### What you have to do
Your answer must consist of exactly the lines below, starting with the line with "4 & 0.07 & -0.05" and going on through the line with "-0.01 & -0.09", and nothing else.

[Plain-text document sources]
━━━━━━━━━━━━━━━━━━━━━━━━━━━━━━
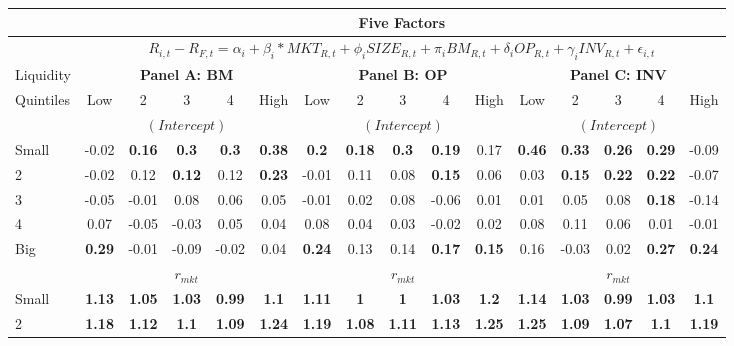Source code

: \begin{table}[H]
\tiny
\centering
\begin{tabular}{lccccc|ccccc|ccccc}
\hline
& \multicolumn{15}{c}{Five Factors} \\ \hline
& \multicolumn{15}{c}{\tiny $R_{i,t} - R_{F,t} = \alpha_i+\beta_i*MKT_{R,t} + \phi_iSIZE_{R,t}+\pi_iBM_{R,t} + \delta_iOP_{R,t}+\gamma_iINV_{R,t} + \epsilon_{i,t}$} \\ \hline
Liquidity & \multicolumn{5}{c|}{\textbf{Panel A: BM}} & \multicolumn{5}{c|}{\textbf{Panel B: OP}} & \multicolumn{5}{c}{\textbf{Panel C: INV}} \\
Quintiles & Low & 2 & 3 & 4 & High & Low & 2 & 3 & 4 & High & Low & 2 & 3 & 4 & High \\  \hline
 & \multicolumn{5}{c|}{$(Intercept)$} & \multicolumn{5}{c|}{$(Intercept)$} & \multicolumn{5}{c}{$(Intercept)$} \\
Small & -0.02 & \textbf{0.16} & \textbf{0.3} & \textbf{0.3} & \textbf{0.38} & \textbf{0.2} & \textbf{0.18} & \textbf{0.3} & \textbf{0.19} & 0.17 & \textbf{0.46} & \textbf{0.33} & \textbf{0.26} & \textbf{0.29} & -0.09 \\
2 & -0.02 & 0.12 & \textbf{0.12} & 0.12 & \textbf{0.23} & -0.01 & 0.11 & 0.08 & \textbf{0.15} & 0.06 & 0.03 & \textbf{0.15} & \textbf{0.22} & \textbf{0.22} & -0.07 \\
3 & -0.05 & -0.01 & 0.08 & 0.06 & 0.05 & -0.01 & 0.02 & 0.08 & -0.06 & 0.01 & 0.01 & 0.05 & 0.08 & \textbf{0.18} & -0.14 \\
4 & 0.07 & -0.05 & -0.03 & 0.05 & 0.04 & 0.08 & 0.04 & 0.03 & -0.02 & 0.02 & 0.08 & 0.11 & 0.06 & 0.01 & -0.01 \\
Big & \textbf{0.29} & -0.01 & -0.09 & -0.02 & 0.04 & \textbf{0.24} & 0.13 & 0.14 & \textbf{0.17} & \textbf{0.15} & 0.16 & -0.03 & 0.02 & \textbf{0.27} & \textbf{0.24} \\
 & \multicolumn{5}{c|}{$r_{mkt}$} & \multicolumn{5}{c|}{$r_{mkt}$} & \multicolumn{5}{c}{$r_{mkt}$} \\
Small & \textbf{1.13} & \textbf{1.05} & \textbf{1.03} & \textbf{0.99} & \textbf{1.1} & \textbf{1.11} & \textbf{1} & \textbf{1} & \textbf{1.03} & \textbf{1.2} & \textbf{1.14} & \textbf{1.03} & \textbf{0.99} & \textbf{1.03} & \textbf{1.1} \\
2 & \textbf{1.18} & \textbf{1.12} & \textbf{1.1} & \textbf{1.09} & \textbf{1.24} & \textbf{1.19} & \textbf{1.08} & \textbf{1.11} & \textbf{1.13} & \textbf{1.25} & \textbf{1.25} & \textbf{1.09} & \textbf{1.07} & \textbf{1.1} & \textbf{1.19} \\

\end{tabular}
\end{table}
━━━━━━━━━━━━━━━━━━━━━━━━━━━━━━
### Written response
4 & 0.07 & -0.05 & -0.03 & 0.05 & 0.04 & 0.08 & 0.04 & 0.03 & -0.02 & 0.02 & 0.08 & 0.11 & 0.06 & 0.01 & -0.01 \\
Big & \textbf{0.29} & -0.01 & -0.09 & -0.02 & 0.04 & \textbf{0.24} & 0.13 & 0.14 & \textbf{0.17} & \textbf{0.15} & 0.16 & -0.03 & 0.02 & \textbf{0.27} & \textbf{0.24} \\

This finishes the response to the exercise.